§ **Supplied data**:
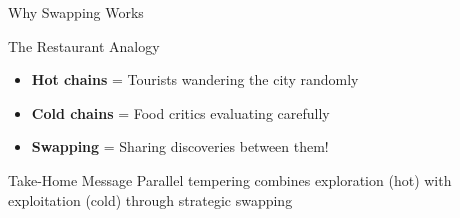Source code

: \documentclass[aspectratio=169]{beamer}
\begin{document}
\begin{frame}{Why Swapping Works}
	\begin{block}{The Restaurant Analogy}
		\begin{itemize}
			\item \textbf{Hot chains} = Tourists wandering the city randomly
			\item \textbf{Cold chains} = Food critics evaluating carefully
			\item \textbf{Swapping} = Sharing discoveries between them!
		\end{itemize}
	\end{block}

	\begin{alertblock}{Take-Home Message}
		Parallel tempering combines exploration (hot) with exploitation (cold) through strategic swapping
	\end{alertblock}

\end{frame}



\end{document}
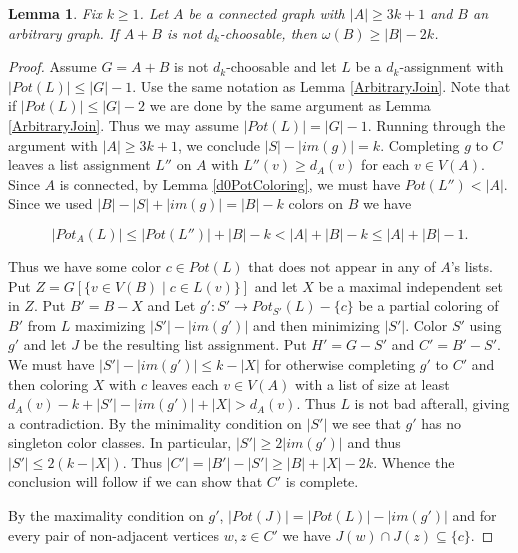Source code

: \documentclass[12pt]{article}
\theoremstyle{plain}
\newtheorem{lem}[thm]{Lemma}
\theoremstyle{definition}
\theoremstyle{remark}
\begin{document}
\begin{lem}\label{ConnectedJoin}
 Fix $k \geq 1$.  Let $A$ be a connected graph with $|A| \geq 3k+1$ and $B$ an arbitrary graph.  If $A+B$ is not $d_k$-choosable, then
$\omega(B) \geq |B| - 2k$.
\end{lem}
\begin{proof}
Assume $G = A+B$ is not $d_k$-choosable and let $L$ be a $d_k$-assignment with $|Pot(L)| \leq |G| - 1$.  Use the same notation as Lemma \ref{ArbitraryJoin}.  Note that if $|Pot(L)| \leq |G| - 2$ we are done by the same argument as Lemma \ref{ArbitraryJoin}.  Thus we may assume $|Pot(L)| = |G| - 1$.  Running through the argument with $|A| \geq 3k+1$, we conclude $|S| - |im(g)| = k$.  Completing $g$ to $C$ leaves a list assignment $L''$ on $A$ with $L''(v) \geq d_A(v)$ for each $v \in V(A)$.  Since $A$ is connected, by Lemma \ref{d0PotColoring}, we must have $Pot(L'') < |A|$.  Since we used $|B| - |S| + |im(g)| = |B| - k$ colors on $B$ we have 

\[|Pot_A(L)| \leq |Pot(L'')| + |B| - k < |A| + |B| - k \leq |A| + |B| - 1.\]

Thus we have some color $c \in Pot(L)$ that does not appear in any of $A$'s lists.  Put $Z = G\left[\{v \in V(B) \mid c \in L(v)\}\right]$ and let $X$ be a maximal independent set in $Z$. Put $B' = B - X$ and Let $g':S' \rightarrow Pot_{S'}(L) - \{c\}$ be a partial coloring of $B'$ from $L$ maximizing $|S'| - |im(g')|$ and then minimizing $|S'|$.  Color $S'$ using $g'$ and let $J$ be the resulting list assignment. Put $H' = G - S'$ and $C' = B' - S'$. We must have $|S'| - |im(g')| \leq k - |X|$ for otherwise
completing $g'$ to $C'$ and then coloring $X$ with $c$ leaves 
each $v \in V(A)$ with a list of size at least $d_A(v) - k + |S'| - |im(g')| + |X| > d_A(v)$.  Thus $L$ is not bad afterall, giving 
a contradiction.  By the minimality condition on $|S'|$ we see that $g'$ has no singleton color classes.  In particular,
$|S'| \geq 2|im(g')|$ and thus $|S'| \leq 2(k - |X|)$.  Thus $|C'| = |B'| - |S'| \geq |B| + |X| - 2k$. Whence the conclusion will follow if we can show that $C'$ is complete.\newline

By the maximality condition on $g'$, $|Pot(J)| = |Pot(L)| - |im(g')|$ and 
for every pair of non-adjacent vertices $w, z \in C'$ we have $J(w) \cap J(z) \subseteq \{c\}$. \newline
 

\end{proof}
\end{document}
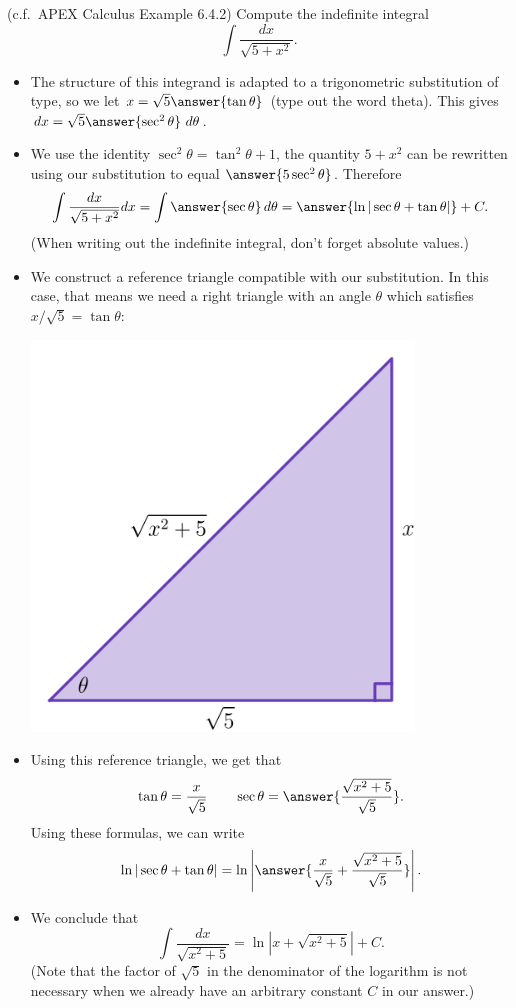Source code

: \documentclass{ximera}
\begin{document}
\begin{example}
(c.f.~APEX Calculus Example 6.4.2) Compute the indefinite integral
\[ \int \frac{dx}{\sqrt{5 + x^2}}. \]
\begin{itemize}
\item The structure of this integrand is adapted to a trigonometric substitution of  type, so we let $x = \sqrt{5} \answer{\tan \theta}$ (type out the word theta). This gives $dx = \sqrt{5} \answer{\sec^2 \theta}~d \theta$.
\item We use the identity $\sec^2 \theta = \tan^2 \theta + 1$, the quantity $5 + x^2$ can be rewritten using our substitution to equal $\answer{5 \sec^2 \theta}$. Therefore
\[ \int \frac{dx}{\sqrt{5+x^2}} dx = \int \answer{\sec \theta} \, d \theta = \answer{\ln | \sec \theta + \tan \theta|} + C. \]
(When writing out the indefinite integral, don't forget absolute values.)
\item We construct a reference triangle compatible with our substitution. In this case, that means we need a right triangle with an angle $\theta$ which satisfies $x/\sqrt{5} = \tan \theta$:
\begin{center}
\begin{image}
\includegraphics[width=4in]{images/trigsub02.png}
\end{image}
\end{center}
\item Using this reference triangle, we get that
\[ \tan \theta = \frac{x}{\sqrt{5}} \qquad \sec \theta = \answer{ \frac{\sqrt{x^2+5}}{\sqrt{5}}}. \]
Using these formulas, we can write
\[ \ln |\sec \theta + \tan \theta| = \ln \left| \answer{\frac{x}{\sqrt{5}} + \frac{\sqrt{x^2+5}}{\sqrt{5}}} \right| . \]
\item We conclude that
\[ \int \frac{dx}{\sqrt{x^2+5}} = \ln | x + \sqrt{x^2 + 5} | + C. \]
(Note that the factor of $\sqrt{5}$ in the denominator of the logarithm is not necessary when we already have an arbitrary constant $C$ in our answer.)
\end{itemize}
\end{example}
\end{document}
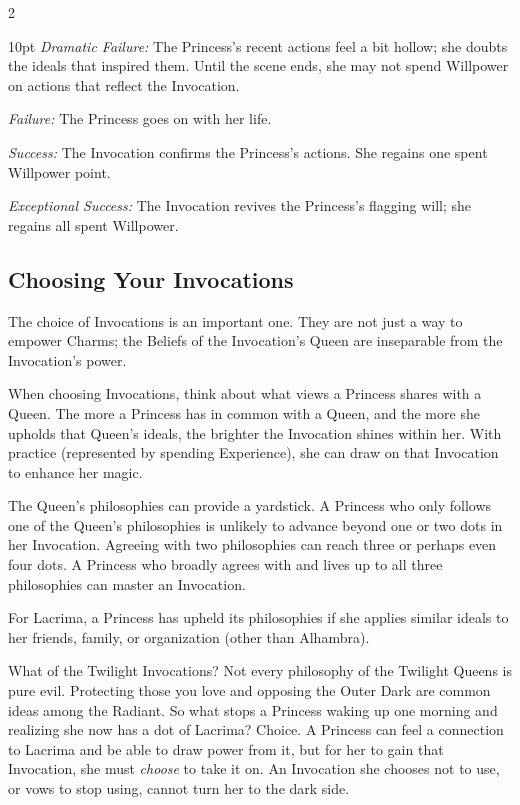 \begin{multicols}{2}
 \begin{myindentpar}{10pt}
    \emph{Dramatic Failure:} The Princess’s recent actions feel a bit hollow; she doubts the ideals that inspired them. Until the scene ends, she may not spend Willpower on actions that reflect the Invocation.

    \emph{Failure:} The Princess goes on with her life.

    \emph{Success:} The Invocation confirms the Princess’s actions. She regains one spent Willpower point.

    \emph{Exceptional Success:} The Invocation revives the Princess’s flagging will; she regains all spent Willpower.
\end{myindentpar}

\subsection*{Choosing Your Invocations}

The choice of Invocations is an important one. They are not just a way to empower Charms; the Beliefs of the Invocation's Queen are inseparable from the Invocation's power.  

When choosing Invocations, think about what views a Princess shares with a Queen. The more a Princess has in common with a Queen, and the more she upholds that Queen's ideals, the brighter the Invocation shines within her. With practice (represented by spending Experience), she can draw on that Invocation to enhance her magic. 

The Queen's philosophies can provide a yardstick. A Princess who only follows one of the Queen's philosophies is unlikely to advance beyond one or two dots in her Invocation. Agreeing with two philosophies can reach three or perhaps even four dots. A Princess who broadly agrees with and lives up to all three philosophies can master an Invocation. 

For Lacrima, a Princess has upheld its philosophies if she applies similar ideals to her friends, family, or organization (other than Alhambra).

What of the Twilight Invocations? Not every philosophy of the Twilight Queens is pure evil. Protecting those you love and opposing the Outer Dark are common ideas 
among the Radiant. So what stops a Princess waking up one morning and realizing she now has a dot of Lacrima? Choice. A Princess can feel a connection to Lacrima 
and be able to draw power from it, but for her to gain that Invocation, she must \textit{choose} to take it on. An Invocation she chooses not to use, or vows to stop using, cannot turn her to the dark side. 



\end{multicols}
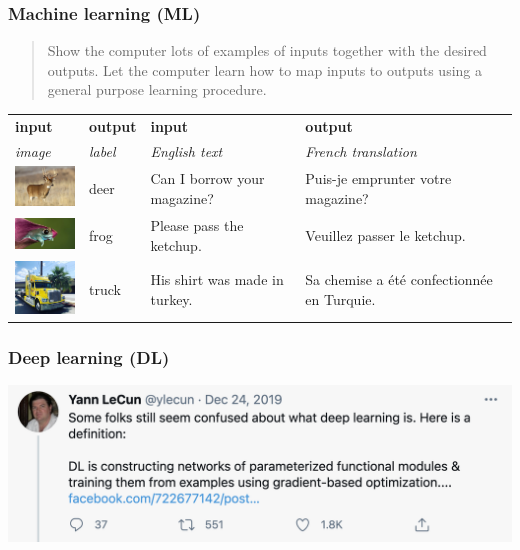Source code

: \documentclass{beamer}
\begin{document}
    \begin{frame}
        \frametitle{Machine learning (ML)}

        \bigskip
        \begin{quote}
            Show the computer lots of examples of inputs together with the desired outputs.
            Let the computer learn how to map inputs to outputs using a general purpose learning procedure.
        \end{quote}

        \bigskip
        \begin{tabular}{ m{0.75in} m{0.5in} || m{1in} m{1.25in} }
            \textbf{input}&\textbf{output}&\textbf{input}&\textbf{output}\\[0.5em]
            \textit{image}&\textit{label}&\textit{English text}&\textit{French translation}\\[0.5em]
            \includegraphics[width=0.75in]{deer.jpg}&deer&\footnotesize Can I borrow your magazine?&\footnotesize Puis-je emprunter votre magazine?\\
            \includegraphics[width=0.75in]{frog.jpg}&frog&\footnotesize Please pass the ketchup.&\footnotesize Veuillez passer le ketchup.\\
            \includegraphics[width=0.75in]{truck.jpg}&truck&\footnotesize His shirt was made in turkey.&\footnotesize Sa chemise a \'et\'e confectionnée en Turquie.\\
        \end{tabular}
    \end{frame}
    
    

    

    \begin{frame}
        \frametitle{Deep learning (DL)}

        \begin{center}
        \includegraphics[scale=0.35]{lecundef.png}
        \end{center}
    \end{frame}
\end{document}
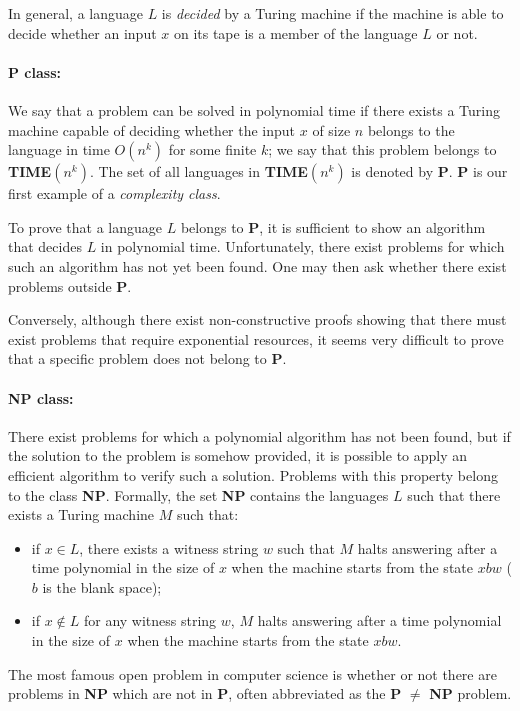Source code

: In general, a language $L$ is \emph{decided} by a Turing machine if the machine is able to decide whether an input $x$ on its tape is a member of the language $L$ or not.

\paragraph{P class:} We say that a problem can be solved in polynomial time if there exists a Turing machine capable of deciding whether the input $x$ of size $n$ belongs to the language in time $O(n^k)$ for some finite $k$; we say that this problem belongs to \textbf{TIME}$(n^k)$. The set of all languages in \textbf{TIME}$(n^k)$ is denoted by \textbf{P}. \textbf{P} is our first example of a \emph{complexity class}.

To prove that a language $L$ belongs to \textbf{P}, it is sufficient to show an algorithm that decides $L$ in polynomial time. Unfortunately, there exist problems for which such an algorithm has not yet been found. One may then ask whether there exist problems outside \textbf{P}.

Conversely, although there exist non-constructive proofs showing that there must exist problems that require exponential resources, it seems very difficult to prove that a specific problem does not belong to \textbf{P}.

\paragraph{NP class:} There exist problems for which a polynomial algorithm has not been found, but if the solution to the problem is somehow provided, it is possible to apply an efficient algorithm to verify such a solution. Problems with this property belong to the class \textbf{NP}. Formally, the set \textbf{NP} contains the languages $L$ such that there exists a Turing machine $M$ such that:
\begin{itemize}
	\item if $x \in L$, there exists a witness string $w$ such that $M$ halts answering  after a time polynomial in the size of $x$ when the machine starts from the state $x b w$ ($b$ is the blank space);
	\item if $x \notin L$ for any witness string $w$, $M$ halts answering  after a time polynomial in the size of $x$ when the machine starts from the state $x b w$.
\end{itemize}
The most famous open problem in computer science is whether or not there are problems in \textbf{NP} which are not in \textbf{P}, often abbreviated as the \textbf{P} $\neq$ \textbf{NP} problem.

§ **Your task**: The response should hold only an exact retyping of the lines from the beginning of the data through the line containing "Parallel tempering combines", both ends kept, pictures omitted.

§ **Solution**:
Source code

: \documentclass[aspectratio=169]{beamer}
\begin{document}
\begin{frame}{Why Swapping Works}
	\begin{block}{The Restaurant Analogy}
		\begin{itemize}
			\item \textbf{Hot chains} = Tourists wandering the city randomly
			\item \textbf{Cold chains} = Food critics evaluating carefully
			\item \textbf{Swapping} = Sharing discoveries between them!
		\end{itemize}
	\end{block}

	\begin{alertblock}{Take-Home Message}
		Parallel tempering combines exploration (hot) with exploitation (cold) through strategic swapping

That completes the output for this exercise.